Opinion
2016–04137 Index No. 600012/13
11-28-2018
Dell & Dean, PLLC, Garden City, N.Y. (Jay J. Massaro and Michael Schultz of counsel), for appellants. Perez & Cariello, Uniondale, N.Y. (Edgar Matos of counsel), for respondents.
Dell & Dean, PLLC, Garden City, N.Y. (Jay J. Massaro and Michael Schultz of counsel), for appellants.
Perez & Cariello, Uniondale, N.Y. (Edgar Matos of counsel), for respondents.
RUTH C. BALKIN, J.P., SANDRA L. SGROI, HECTOR D. LASALLE, BETSY BARROS, JJ.
DECISION & ORDER
In an action to recover damages for personal injuries, etc., the plaintiffs appeal from an order of the Supreme Court, Nassau County (Robert A. Bruno, J.), dated March 8, 2016. The order, insofar as appealed from, granted that branch of the motion of the defendants County of Nassau, New York Islanders Hockey Club, L.P., and Nassau County Department of Public Works which was for summary judgment dismissing the causes of action alleging common-law negligence and a violation of Labor Law § 200 insofar as asserted against them.
ORDERED that the order is reversed insofar as appealed from, on the law, with costs, and that branch of the motion of the defendants County of Nassau, New York Islanders Hockey Club, L.P., and Nassau County Department of Public Works which was for summary judgment dismissing the causes of action alleging common-law negligence and a violation of Labor Law § 200 insofar as asserted against them is denied.
The plaintiff Robert Wass (hereinafter the injured plaintiff) allegedly was injured when he received an electrical shock during the course of replacing a burnt-out 1,000–watt metal halide light bulb on a catwalk suspended above the ice rink at Nassau Coliseum. The injured plaintiff, and his wife suing derivatively, commenced this action against, among others, the defendants County of Nassau, New York Islanders Hockey Club, L.P., and Nassau County Department of Public Works (hereinafter collectively the defendants), alleging, inter alia, common-law negligence and a violation of Labor Law § 200.
Following discovery, the defendants moved for summary judgment, inter alia, dismissing the causes of action alleging common-law negligence and a violation of Labor Law § 200 insofar as asserted against them on the ground, among others, that the light fixture was not in a dangerous or defective condition. In support of their motion, the defendants relied principally upon the expert affidavit of a certified Fire Investigator.
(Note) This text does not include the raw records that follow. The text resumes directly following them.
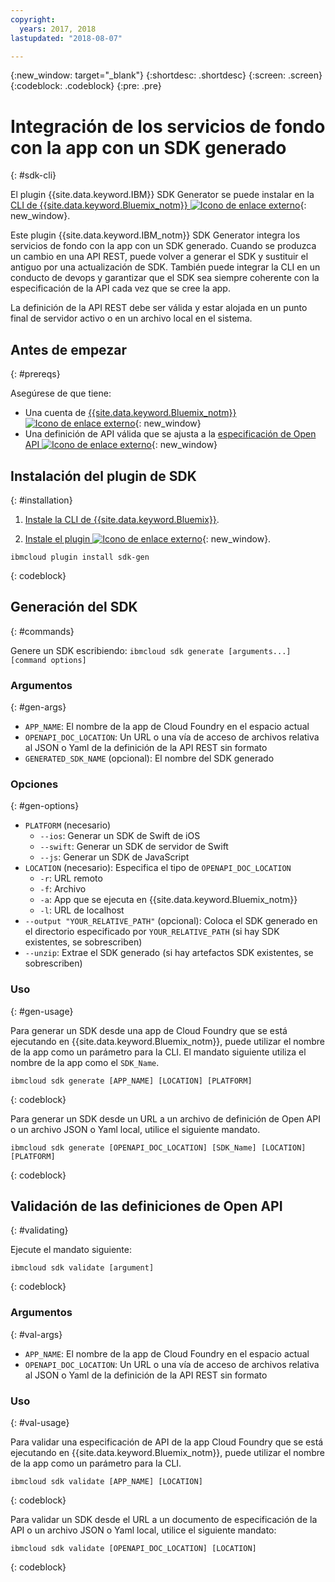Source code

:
 ```yaml
---
copyright:
  years: 2017, 2018
lastupdated: "2018-08-07"

---
```


{:new_window: target="_blank"}
{:shortdesc: .shortdesc}
{:screen: .screen}
{:codeblock: .codeblock}
{:pre: .pre}

# Integración de los servicios de fondo con la app con un SDK generado
{: #sdk-cli}

El plugin {{site.data.keyword.IBM}} SDK Generator se puede instalar en la [CLI de {{site.data.keyword.Bluemix_notm}} ![Icono de enlace externo](../../icons/launch-glyph.svg "Icono de enlace externo")](/docs/cli/reference/bluemix_cli/index.html){: new_window}.

Este plugin {{site.data.keyword.IBM_notm}} SDK Generator integra los servicios de fondo con la app con un SDK generado. Cuando se produzca un cambio en una API REST, puede volver a generar el SDK y sustituir el antiguo por una actualización de SDK. También puede integrar la CLI en un conducto de devops y garantizar que el SDK sea siempre coherente con la especificación de la API cada vez que se cree la app.

La definición de la API REST debe ser válida y estar alojada en un punto final de servidor activo o en un archivo local en el sistema.

## Antes de empezar
{: #prereqs}

Asegúrese de que tiene:

* Una cuenta de [{{site.data.keyword.Bluemix_notm}} ![Icono de enlace externo](../../icons/launch-glyph.svg "Icono de enlace externo")](http://bluemix.net){: new_window}
* Una definición de API válida que se ajusta a la [especificación de Open API ![Icono de enlace externo](../../icons/launch-glyph.svg "Icono de enlace externo")](https://www.openapis.org/){: new_window}

## Instalación del plugin de SDK
{: #installation}

1. [Instale la CLI de {{site.data.keyword.Bluemix}}](/docs/cli/reference/bluemix_cli/get_started.html).

2. [Instale el plugin ![Icono de enlace externo](../../icons/launch-glyph.svg "Icono de enlace externo")](/docs/cli/reference/bluemix_cli/index.html#install_plug-in){: new_window}.

  ```
  ibmcloud plugin install sdk-gen
  ```
  {: codeblock}

## Generación del SDK
{: #commands}

Genere un SDK escribiendo: `ibmcloud sdk generate [arguments...] [command options]`

### Argumentos
{: #gen-args}

* `APP_NAME`: El nombre de la app de Cloud Foundry en el espacio actual
* `OPENAPI_DOC_LOCATION`: Un URL o una vía de acceso de archivos relativa al JSON o Yaml de la definición de la API REST sin formato
* `GENERATED_SDK_NAME` (opcional): El nombre del SDK generado

### Opciones
{: #gen-options}

* `PLATFORM` (necesario)
   * `--ios`: Generar un SDK de Swift de iOS
   * `--swift`: Generar un SDK de servidor de Swift
   * `--js`: Generar un SDK de JavaScript
* `LOCATION` (necesario): Especifica el tipo de `OPENAPI_DOC_LOCATION`
   * `-r`: URL remoto
   * `-f`: Archivo
   * `-a`: App que se ejecuta en {{site.data.keyword.Bluemix_notm}}
   * `-l`: URL de localhost
* `--output "YOUR_RELATIVE_PATH"` (opcional): Coloca el SDK generado en el directorio especificado por `YOUR_RELATIVE_PATH` (si hay SDK existentes, se sobrescriben)
* `--unzip`: Extrae el SDK generado (si hay artefactos SDK existentes, se sobrescriben)

### Uso
{: #gen-usage}

Para generar un SDK desde una app de Cloud Foundry que se está ejecutando en {{site.data.keyword.Bluemix_notm}}, puede utilizar el nombre de la app como un parámetro para la CLI. El mandato siguiente utiliza el nombre de la app como el `SDK_Name`.

```
ibmcloud sdk generate [APP_NAME] [LOCATION] [PLATFORM]
```
{: codeblock}

Para generar un SDK desde un URL a un archivo de definición de Open API o un archivo JSON o Yaml local, utilice el siguiente mandato.

```
ibmcloud sdk generate [OPENAPI_DOC_LOCATION] [SDK_Name] [LOCATION] [PLATFORM]
```
{: codeblock}

## Validación de las definiciones de Open API
{: #validating}

Ejecute el mandato siguiente:
```
ibmcloud sdk validate [argument]
```
{: codeblock}

### Argumentos
{: #val-args}

* `APP_NAME`: El nombre de la app de Cloud Foundry en el espacio actual
* `OPENAPI_DOC_LOCATION`: Un URL o una vía de acceso de archivos relativa al JSON o Yaml de la definición de la API REST sin formato

### Uso
{: #val-usage}

Para validar una especificación de API de la app Cloud Foundry que se está ejecutando en {{site.data.keyword.Bluemix_notm}}, puede utilizar el nombre de la app como un parámetro para la CLI.
```
ibmcloud sdk validate [APP_NAME] [LOCATION]
```
{: codeblock}

Para validar un SDK desde el URL a un documento de especificación de la API o un archivo JSON o Yaml local, utilice el siguiente mandato:
```
ibmcloud sdk validate [OPENAPI_DOC_LOCATION] [LOCATION]
```
{: codeblock}
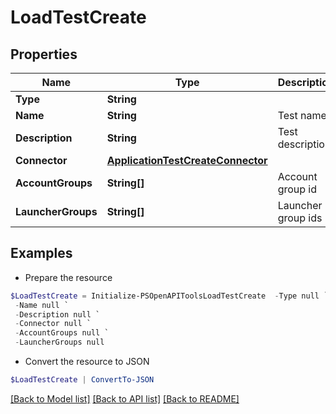 # LoadTestCreate
## Properties

Name | Type | Description | Notes
------------ | ------------- | ------------- | -------------
**Type** | **String** |  | 
**Name** | **String** | Test name | 
**Description** | **String** | Test description | [optional] 
**Connector** | [**ApplicationTestCreateConnector**](ApplicationTestCreateConnector.md) |  | 
**AccountGroups** | **String[]** | Account group id | [optional] 
**LauncherGroups** | **String[]** | Launcher group ids | [optional] 

## Examples

- Prepare the resource
```powershell
$LoadTestCreate = Initialize-PSOpenAPIToolsLoadTestCreate  -Type null `
 -Name null `
 -Description null `
 -Connector null `
 -AccountGroups null `
 -LauncherGroups null
```

- Convert the resource to JSON
```powershell
$LoadTestCreate | ConvertTo-JSON
```

[[Back to Model list]](../README.md#documentation-for-models) [[Back to API list]](../README.md#documentation-for-api-endpoints) [[Back to README]](../README.md)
The Supreme Court granted the defendants' motion, and the plaintiffs appeal.
The defendants failed to establish their prima facie entitlement to judgment as a matter of law dismissing the causes of action alleging common-law negligence and a violation of Labor Law § 200 insofar as asserted against them. The affidavit of the defendants' expert was speculative, conclusory, and lacked a proper foundation. Specifically, the expert tested the light fixture approximately 2½ years after the incident, and there was no showing that the light fixture was in the same condition as it was on the date of the accident (see Burch v. Village of Hempstead, 139 A.D.3d 778, 779, 32 N.Y.S.3d 247 ; Mossberg v. Crow's Nest Mar. of Oceanside, 129 A.D.3d 683, 684, 10 N.Y.S.3d 319 ; Miller v. Kings Park Cent. School Dist., 54 A.D.3d 314, 315, 863 N.Y.S.2d 232 ). Moreover, the defendant's expert failed to explain what his testing involved, or to include any empirical data or relevant industry standards to support his conclusions (see Rabon–Willimack v. Robert Mondavi Corp., 73 A.D.3d 1007, 1009, 905 N.Y.S.2d 190 ; Fotiatis v. Cambridge Hall Tenants Corp., 70 A.D.3d 631, 632, 895 N.Y.S.2d 456 ). Additionally, the defendants failed to establish, prima facie, that they did not create the alleged dangerous condition (see Doto v. Astoria Energy II, LLC, 129 A.D.3d 660, 663–664, 11 N.Y.S.3d 201 ).
Since the defendants failed to meet their initial burden, the Supreme Court should have denied that branch of their motion which was for summary judgment dismissing the causes of action alleging common-law negligence and a violation of Labor Law § 200 insofar as asserted against them, regardless of the sufficiency of the opposing papers (see Winegrad v. New York Univ. Med. Ctr., 64 N.Y.2d 851, 487 N.Y.S.2d 316, 476 N.E.2d 642 ).
BALKIN, J.P., SGROI, LASALLE and BARROS, JJ., concur.